The Church is SO MUCH like the little child who counts down to the big feasts (or like the Romans, who also counted down in their calendars. See below.) – and THEN when the big day arrives, says:
“Mommy, I don’t want Easter to end, I don’t WANT it to be over! Let’s do it all over again tomorrow.”
And the Church says, “Very well. I grant your request. It shall STAY Easter for eight days.”

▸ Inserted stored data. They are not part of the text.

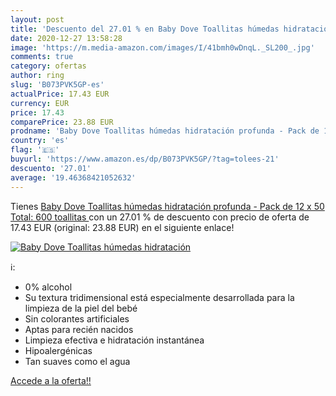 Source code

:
 ```yaml
---
layout: post
title: 'Descuento del 27.01 % en Baby Dove Toallitas húmedas hidratación '
date: 2020-12-27 13:58:28
image: 'https://m.media-amazon.com/images/I/41bmh0wDnqL._SL200_.jpg'
comments: true
category: ofertas
author: ring
slug: 'B073PVK5GP-es'
actualPrice: 17.43 EUR
currency: EUR
price: 17.43
comparePrice: 23.88 EUR
prodname: 'Baby Dove Toallitas húmedas hidratación profunda - Pack de 12 x 50  Total: 600 toallitas '
country: 'es'
flag: '🇪🇸'
buyurl: 'https://www.amazon.es/dp/B073PVK5GP/?tag=tolees-21'
descuento: '27.01'
average: '19.46368421052632'
---
```


Tienes [Baby Dove Toallitas húmedas hidratación profunda - Pack de 12 x 50  Total: 600 toallitas ](https://www.amazon.es/dp/B073PVK5GP/?tag=tolees-21) con un 27.01 % de descuento con precio de oferta de 17.43 EUR (original: 23.88 EUR) en el siguiente enlace!

[![Baby Dove Toallitas húmedas hidratación ](https://m.media-amazon.com/images/I/41bmh0wDnqL._SL200_.jpg)](https://www.amazon.es/dp/B073PVK5GP/?tag=tolees-21)

ℹ️:

- 0% alcohol
- Su textura tridimensional está especialmente desarrollada para la limpieza de la piel del bebé
- Sin colorantes artificiales
- Aptas para recién nacidos
- Limpieza efectiva e hidratación instantánea
- Hipoalergénicas
- Tan suaves como el agua

[Accede a la oferta!!](https://www.amazon.es/dp/B073PVK5GP/?tag=tolees-21)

No wonder that the School Cheer for “Chesterton University” is “Do it again” – with no apologies due to the Beach Boys who have a song by that title:
The thing I mean can be seen, for instance, in children, when they find some game or joke that they specially enjoy. A child kicks his legs rhythmically through excess, not absence, of life. Because children have abounding vitality, because they are in spirit fierce and free, therefore they want things repeated and unchanged. They always say, “Do it again”; and the grown-up person does it again until he is nearly dead. For grown-up people are not strong enough to exult in monotony. But perhaps God is strong enough to exult in monotony. It is possible that God says every morning, “Do it again” to the sun; and every evening, “Do it again” to the moon. It may not be automatic necessity that makes all daisies alike; it may be that God makes every daisy separately, but has never got tired of making them.
[GKC Orthodoxy CW1:263-4]
And in keeping with that theme, let us remind each other – AGAIN AND AGAIN – that Christ our Lord has risen. Our God knows the way out of the grave, and will show us provided we follow Him. [See
GKC TEM CW2:382]
As the antiphon says: “The splendor of Christ risen from the dead has shone upon the people redeemed by His blood. Alleluia!”
Note: Yes, in the Roman calendar the day-numbers DECREASE through the month, counting down to the next big “feast” – the Kalends, Nones, or Ides. It is a curiosity that they alone (to my knowledge at least) possessed of all cultures in B.C. – almost as if they KNEW something was coming. (And if you doubt me, see Virgil’s Fourth Eclogue and you will be stunned speechless.) Sorry Mister “Golden Bough” Frasier with your idea that Christians simply stole pagan ideas: our God (who is outside of time) can arrange such things in advance. Gosh, every author (and every programmer) knows that!
And while we’re on the topic of count-downs, don’t forget the first launch into outer space was a count-UP… in Verne’s From the Earth To the Moon, and that went to the biblical 40. (According to the story, that was the calculated moment for the trajectory they hoped to attain.)
Wow! Jeff, thanks for a whimsical look at The Octave of Easter and Dr. Thursday, for the added enlightenment!!